◆ **TASK**: Determine which lines of the records include the word "dynamically", and copy them.

(Dataset items)
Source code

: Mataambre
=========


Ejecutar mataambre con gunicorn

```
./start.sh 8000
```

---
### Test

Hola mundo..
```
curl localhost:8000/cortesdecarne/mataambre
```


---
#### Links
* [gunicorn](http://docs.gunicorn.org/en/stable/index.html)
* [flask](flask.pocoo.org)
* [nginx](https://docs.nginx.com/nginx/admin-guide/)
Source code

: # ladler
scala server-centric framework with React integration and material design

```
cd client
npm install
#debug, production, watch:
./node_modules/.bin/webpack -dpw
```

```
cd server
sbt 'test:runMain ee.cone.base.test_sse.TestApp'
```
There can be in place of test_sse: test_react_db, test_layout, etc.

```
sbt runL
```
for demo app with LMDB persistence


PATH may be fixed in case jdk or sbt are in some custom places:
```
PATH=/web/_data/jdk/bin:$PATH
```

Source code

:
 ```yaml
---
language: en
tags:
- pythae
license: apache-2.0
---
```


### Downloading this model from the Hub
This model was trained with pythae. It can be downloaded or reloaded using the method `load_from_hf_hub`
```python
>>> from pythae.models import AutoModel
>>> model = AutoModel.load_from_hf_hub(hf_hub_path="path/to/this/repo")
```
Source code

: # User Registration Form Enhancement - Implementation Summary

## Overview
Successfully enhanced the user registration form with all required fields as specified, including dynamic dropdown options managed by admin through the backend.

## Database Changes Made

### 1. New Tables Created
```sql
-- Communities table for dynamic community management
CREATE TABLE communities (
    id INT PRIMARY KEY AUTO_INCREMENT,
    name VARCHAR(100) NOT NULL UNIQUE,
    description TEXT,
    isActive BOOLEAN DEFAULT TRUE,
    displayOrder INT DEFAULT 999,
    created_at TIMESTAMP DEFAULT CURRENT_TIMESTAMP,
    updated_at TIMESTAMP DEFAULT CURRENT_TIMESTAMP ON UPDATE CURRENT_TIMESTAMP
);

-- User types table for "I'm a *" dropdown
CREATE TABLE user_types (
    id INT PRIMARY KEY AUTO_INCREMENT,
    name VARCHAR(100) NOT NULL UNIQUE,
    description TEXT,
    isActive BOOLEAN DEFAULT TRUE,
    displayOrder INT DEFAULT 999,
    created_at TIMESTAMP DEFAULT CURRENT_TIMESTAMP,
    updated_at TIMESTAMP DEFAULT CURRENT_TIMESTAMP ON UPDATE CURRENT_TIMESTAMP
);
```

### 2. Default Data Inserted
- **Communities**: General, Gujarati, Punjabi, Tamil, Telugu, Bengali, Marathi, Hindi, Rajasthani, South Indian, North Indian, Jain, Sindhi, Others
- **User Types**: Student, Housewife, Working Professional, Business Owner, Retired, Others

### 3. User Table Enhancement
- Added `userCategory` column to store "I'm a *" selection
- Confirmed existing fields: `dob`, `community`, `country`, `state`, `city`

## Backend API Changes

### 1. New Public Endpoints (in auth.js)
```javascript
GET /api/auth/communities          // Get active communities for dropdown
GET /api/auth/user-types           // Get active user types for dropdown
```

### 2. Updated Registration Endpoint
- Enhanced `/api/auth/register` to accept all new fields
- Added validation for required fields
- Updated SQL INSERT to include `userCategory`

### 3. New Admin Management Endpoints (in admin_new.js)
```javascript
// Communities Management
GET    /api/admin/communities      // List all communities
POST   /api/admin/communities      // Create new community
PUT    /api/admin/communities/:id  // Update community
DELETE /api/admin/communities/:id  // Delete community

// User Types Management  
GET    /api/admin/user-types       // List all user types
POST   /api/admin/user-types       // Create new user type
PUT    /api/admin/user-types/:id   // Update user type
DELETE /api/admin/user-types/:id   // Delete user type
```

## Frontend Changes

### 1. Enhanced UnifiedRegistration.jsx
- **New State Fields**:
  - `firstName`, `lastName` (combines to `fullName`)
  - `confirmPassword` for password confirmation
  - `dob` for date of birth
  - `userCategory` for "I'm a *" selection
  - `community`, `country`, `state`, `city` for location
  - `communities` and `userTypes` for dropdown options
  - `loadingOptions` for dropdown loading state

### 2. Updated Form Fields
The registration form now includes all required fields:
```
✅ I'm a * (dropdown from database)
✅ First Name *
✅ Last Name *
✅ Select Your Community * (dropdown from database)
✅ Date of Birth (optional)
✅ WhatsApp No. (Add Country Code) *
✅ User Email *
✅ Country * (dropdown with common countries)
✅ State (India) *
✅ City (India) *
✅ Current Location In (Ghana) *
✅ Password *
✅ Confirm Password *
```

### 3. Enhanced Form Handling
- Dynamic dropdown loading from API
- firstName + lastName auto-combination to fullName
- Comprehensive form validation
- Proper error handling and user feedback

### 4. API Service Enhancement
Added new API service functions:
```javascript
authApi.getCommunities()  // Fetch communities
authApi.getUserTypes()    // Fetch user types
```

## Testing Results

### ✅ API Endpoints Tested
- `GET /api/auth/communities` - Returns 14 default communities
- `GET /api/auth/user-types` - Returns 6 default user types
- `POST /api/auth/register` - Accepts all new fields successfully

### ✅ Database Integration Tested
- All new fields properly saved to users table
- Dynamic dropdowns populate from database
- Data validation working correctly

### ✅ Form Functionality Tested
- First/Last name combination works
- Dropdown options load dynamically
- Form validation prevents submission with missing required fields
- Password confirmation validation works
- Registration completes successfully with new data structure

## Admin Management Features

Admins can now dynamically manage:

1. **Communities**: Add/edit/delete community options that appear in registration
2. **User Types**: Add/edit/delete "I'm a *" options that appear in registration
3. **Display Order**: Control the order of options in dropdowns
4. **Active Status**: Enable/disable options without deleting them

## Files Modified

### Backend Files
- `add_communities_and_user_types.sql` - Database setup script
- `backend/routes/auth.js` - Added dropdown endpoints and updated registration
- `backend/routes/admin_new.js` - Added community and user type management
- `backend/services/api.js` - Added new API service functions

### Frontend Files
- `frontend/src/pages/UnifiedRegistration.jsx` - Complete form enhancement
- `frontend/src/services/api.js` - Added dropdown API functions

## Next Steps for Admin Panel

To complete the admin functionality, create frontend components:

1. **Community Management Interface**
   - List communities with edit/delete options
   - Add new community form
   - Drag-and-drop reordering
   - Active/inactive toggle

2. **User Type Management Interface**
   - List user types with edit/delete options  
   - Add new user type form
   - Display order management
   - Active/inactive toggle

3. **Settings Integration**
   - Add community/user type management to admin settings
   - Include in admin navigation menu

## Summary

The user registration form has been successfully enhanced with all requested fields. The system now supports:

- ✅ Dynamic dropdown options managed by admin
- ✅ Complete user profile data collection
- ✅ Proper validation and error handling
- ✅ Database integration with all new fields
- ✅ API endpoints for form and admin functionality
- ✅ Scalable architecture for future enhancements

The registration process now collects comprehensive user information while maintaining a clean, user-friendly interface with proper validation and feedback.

◆ **RESULT FOR THIS EXERCISE**:
- Dropdown options load dynamically
Admins can now dynamically manage:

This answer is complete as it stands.